Welche sind die fünf Grundsätze des guten Regierens, die im Weißbuch genannt werden?
Die fünf Grundsätze sind:
- Offenheit: Transparente Arbeitsweise der EU-Organe, verständliche Rechtsvorschriften und leichterer Zugang zu Informationen.
- Partizipation: Stärkere Einbeziehung der Bürger in die Formulierung der Ziele, die Umsetzung der Politik und die Begutachtung der Fortschritte.
- Verantwortlichkeit: Klärung der Rollen und Verantwortlichkeiten im Gesetzgebungs- und Verwaltungsverfahren.
- Effektivität: Zielgenaue politische Maßnahmen, proportionaler Aufwand und Auswahl der angemessenen Handlungsebene.
- Kohärenz: Nachvollziehbare europäische Politik trotz komplexer Entscheidungsprozesse und unterschiedlicher Interessen.
Welche Vorschläge macht das Weißbuch für einen Wandel im Europäischen Regieren?
Zu den Vorschlägen gehören:
- Bessere Einbindung aller Akteure, einschließlich der Bürger, der regionalen und kommunalen Ebene sowie der Zivilgesellschaft.
- Eine offenere Arbeitsweise der Union durch bessere Informationssysteme und interaktive Beziehungen in den Mitgliedstaaten.
- Stärkere Berücksichtigung der regionalen und lokalen Ebene durch systematischen Dialog mit Regionen, Städten und Kommunen.
- Einbeziehung von Organisationen der Zivilgesellschaft in die Entscheidungsprozesse.
- Verbesserung der Politik, Regeln und Ergebnisse durch Expertenwissen, flexible Rechtsvorschriften und einen kombinierten Einsatz von Politikinstrumenten.
- Die Schaffung weiterer EU-Regulierungsagenturen.
- Die Reform des Europäischen Rates und der Ministerräte.
Was ist die Bedeutung des Subsidiaritätsprinzips im Kontext des Europäischen Regierens?
Das Subsidiaritätsprinzip besagt, dass die EU nur dann tätig werden sollte, wenn die Ziele der in Betracht gezogenen Maßnahmen auf der Ebene der Mitgliedstaaten nicht ausreichend erreicht werden können und daher wegen ihres Umfangs oder ihrer Wirkungen besser auf der Gemeinschaftsebene erreicht werden können.
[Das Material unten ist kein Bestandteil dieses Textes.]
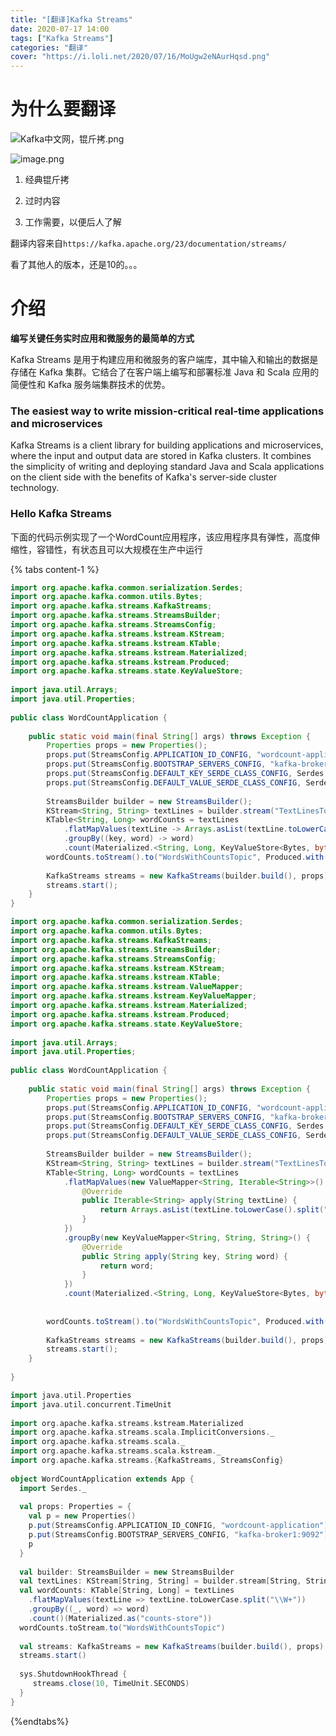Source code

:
 ```yaml
---
title: "[翻译]Kafka Streams"
date: 2020-07-17 14:00
tags: ["Kafka Streams"]
categories: "翻译"
cover: "https://i.loli.net/2020/07/16/MoUgw2eNAurHqsd.png"
---
```


# 为什么要翻译

![Kafka中文网，锟斤拷.png](https://i.loli.net/2020/07/17/LyGbRIdxOu9ptoT.png)

![image.png](https://i.loli.net/2020/07/17/baZdxJy5GDnLAg9.png)

1. 经典锟斤拷

2. 过时内容
3. 工作需要，以便后人了解

翻译内容来自`https://kafka.apache.org/23/documentation/streams/`

看了其他人的版本，还是10的。。。

# 介绍

**编写关键任务实时应用和微服务的最简单的方式**

Kafka Streams 是用于构建应用和微服务的客户端库，其中输入和输出的数据是存储在 Kafka 集群。它结合了在客户端上编写和部署标准 Java 和 Scala 应用的简便性和 Kafka 服务端集群技术的优势。

### The easiest way to write mission-critical real-time applications and microservices

Kafka Streams is a client library for building applications and microservices, where the input and output data are stored in Kafka clusters. It combines the simplicity of writing and deploying standard Java and Scala applications on the client side with the benefits of Kafka's server-side cluster technology.

### Hello Kafka Streams

下面的代码示例实现了一个WordCount应用程序，该应用程序具有弹性，高度伸缩性，容错性，有状态且可以大规模在生产中运行

{% tabs content-1 %}

<!-- tab Java8+ -->

``` java
import org.apache.kafka.common.serialization.Serdes;
import org.apache.kafka.common.utils.Bytes;
import org.apache.kafka.streams.KafkaStreams;
import org.apache.kafka.streams.StreamsBuilder;
import org.apache.kafka.streams.StreamsConfig;
import org.apache.kafka.streams.kstream.KStream;
import org.apache.kafka.streams.kstream.KTable;
import org.apache.kafka.streams.kstream.Materialized;
import org.apache.kafka.streams.kstream.Produced;
import org.apache.kafka.streams.state.KeyValueStore;
 
import java.util.Arrays;
import java.util.Properties;
 
public class WordCountApplication {
 
    public static void main(final String[] args) throws Exception {
        Properties props = new Properties();
        props.put(StreamsConfig.APPLICATION_ID_CONFIG, "wordcount-application");
        props.put(StreamsConfig.BOOTSTRAP_SERVERS_CONFIG, "kafka-broker1:9092");
        props.put(StreamsConfig.DEFAULT_KEY_SERDE_CLASS_CONFIG, Serdes.String().getClass());
        props.put(StreamsConfig.DEFAULT_VALUE_SERDE_CLASS_CONFIG, Serdes.String().getClass());
 
        StreamsBuilder builder = new StreamsBuilder();
        KStream<String, String> textLines = builder.stream("TextLinesTopic");
        KTable<String, Long> wordCounts = textLines
            .flatMapValues(textLine -> Arrays.asList(textLine.toLowerCase().split("\\W+")))
            .groupBy((key, word) -> word)
            .count(Materialized.<String, Long, KeyValueStore<Bytes, byte[]>>as("counts-store"));
        wordCounts.toStream().to("WordsWithCountsTopic", Produced.with(Serdes.String(), Serdes.Long()));
 
        KafkaStreams streams = new KafkaStreams(builder.build(), props);
        streams.start();
    }
}

```



<!-- endtab -->

<!-- tab Java7 -->

``` java
import org.apache.kafka.common.serialization.Serdes;
import org.apache.kafka.common.utils.Bytes;
import org.apache.kafka.streams.KafkaStreams;
import org.apache.kafka.streams.StreamsBuilder;
import org.apache.kafka.streams.StreamsConfig;
import org.apache.kafka.streams.kstream.KStream;
import org.apache.kafka.streams.kstream.KTable;
import org.apache.kafka.streams.kstream.ValueMapper;
import org.apache.kafka.streams.kstream.KeyValueMapper;
import org.apache.kafka.streams.kstream.Materialized;
import org.apache.kafka.streams.kstream.Produced;
import org.apache.kafka.streams.state.KeyValueStore;
 
import java.util.Arrays;
import java.util.Properties;
 
public class WordCountApplication {
 
    public static void main(final String[] args) throws Exception {
        Properties props = new Properties();
        props.put(StreamsConfig.APPLICATION_ID_CONFIG, "wordcount-application");
        props.put(StreamsConfig.BOOTSTRAP_SERVERS_CONFIG, "kafka-broker1:9092");
        props.put(StreamsConfig.DEFAULT_KEY_SERDE_CLASS_CONFIG, Serdes.String().getClass());
        props.put(StreamsConfig.DEFAULT_VALUE_SERDE_CLASS_CONFIG, Serdes.String().getClass());
 
        StreamsBuilder builder = new StreamsBuilder();
        KStream<String, String> textLines = builder.stream("TextLinesTopic");
        KTable<String, Long> wordCounts = textLines
            .flatMapValues(new ValueMapper<String, Iterable<String>>() {
                @Override
                public Iterable<String> apply(String textLine) {
                    return Arrays.asList(textLine.toLowerCase().split("\\W+"));
                }
            })
            .groupBy(new KeyValueMapper<String, String, String>() {
                @Override
                public String apply(String key, String word) {
                    return word;
                }
            })
            .count(Materialized.<String, Long, KeyValueStore<Bytes, byte[]>>as("counts-store"));
 
 
        wordCounts.toStream().to("WordsWithCountsTopic", Produced.with(Serdes.String(), Serdes.Long()));
 
        KafkaStreams streams = new KafkaStreams(builder.build(), props);
        streams.start();
    }
 
}

```



<!-- endtab -->

<!-- tab Scala -->

``` scala
import java.util.Properties
import java.util.concurrent.TimeUnit
 
import org.apache.kafka.streams.kstream.Materialized
import org.apache.kafka.streams.scala.ImplicitConversions._
import org.apache.kafka.streams.scala._
import org.apache.kafka.streams.scala.kstream._
import org.apache.kafka.streams.{KafkaStreams, StreamsConfig}
 
object WordCountApplication extends App {
  import Serdes._
 
  val props: Properties = {
    val p = new Properties()
    p.put(StreamsConfig.APPLICATION_ID_CONFIG, "wordcount-application")
    p.put(StreamsConfig.BOOTSTRAP_SERVERS_CONFIG, "kafka-broker1:9092")
    p
  }
 
  val builder: StreamsBuilder = new StreamsBuilder
  val textLines: KStream[String, String] = builder.stream[String, String]("TextLinesTopic")
  val wordCounts: KTable[String, Long] = textLines
    .flatMapValues(textLine => textLine.toLowerCase.split("\\W+"))
    .groupBy((_, word) => word)
    .count()(Materialized.as("counts-store"))
  wordCounts.toStream.to("WordsWithCountsTopic")
 
  val streams: KafkaStreams = new KafkaStreams(builder.build(), props)
  streams.start()
 
  sys.ShutdownHookThread {
     streams.close(10, TimeUnit.SECONDS)
  }
}
```



<!-- endtab -->

{%endtabs%}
Das Prinzip der Verhältnismäßigkeit ist ebenfalls zentral. Dies bedeutet, dass die Maßnahmen der Gemeinschaft nicht über das für die Erreichung der Ziele des Vertrags erforderliche Maß hinausgehen dürfen.
Welche Kritik wurde am Weißbuch geäußert?
Einige Kritiker bemängelten, dass das Weißbuch zu unkonkret sei und keine substanziellen Reformen vorschlage. Es wurde als "blutleer und technokratisch" bezeichnet. Andere kritisierten die fehlende Stärkung des Europäischen Parlaments und die fehlenden Aussagen zu einer europäischen Verfassung. Einige Abgeordnete äußerten die Besorgnis, dass die Gesetzgebungskompetenz des Parlaments beeinträchtigt würde.
Welche Rolle spielt die Erweiterung der EU im Zusammenhang mit dem Weißbuch?
Die Erweiterung der EU stellt eine große Herausforderung dar, da die Union größer, effektiver und bürgernäher werden muss. Das Weißbuch soll dazu beitragen, den Prozess europäischer Politik vor der Erweiterung zu reformieren, um auch als erweiterte Gemeinschaft noch effektiv arbeiten und entscheiden zu können.
Wie kann man sich an der Diskussion über das Europäische Regieren beteiligen?
Das Weißbuch ruft zur öffentlichen Diskussion auf. Bürger können sich an der Debatte beteiligen, indem sie sich über die europäischen Institutionen und Politik informieren, ihre Meinung äußern und sich in zivilgesellschaftlichen Organisationen engagieren.
Was wird von dem Konvent unter dem Vorsitz von Valéry Giscard D'Estaing erwartet?
Es wird von den Ergebnisse des Konvents unter dem Vorsitz des französischen Ex - Präsidenten Valéry Giscard D`Estaing erwartet, der Vorschläge für eine grundlegende EU - Reform erarbeiten wird. Es soll beraten werden, wie das Kräfteverhältnis zwischen der EU und den Mitgliedstaaten in der Zukunft aussehen wird und wie Europa bürgernäher gestaltet werden kann.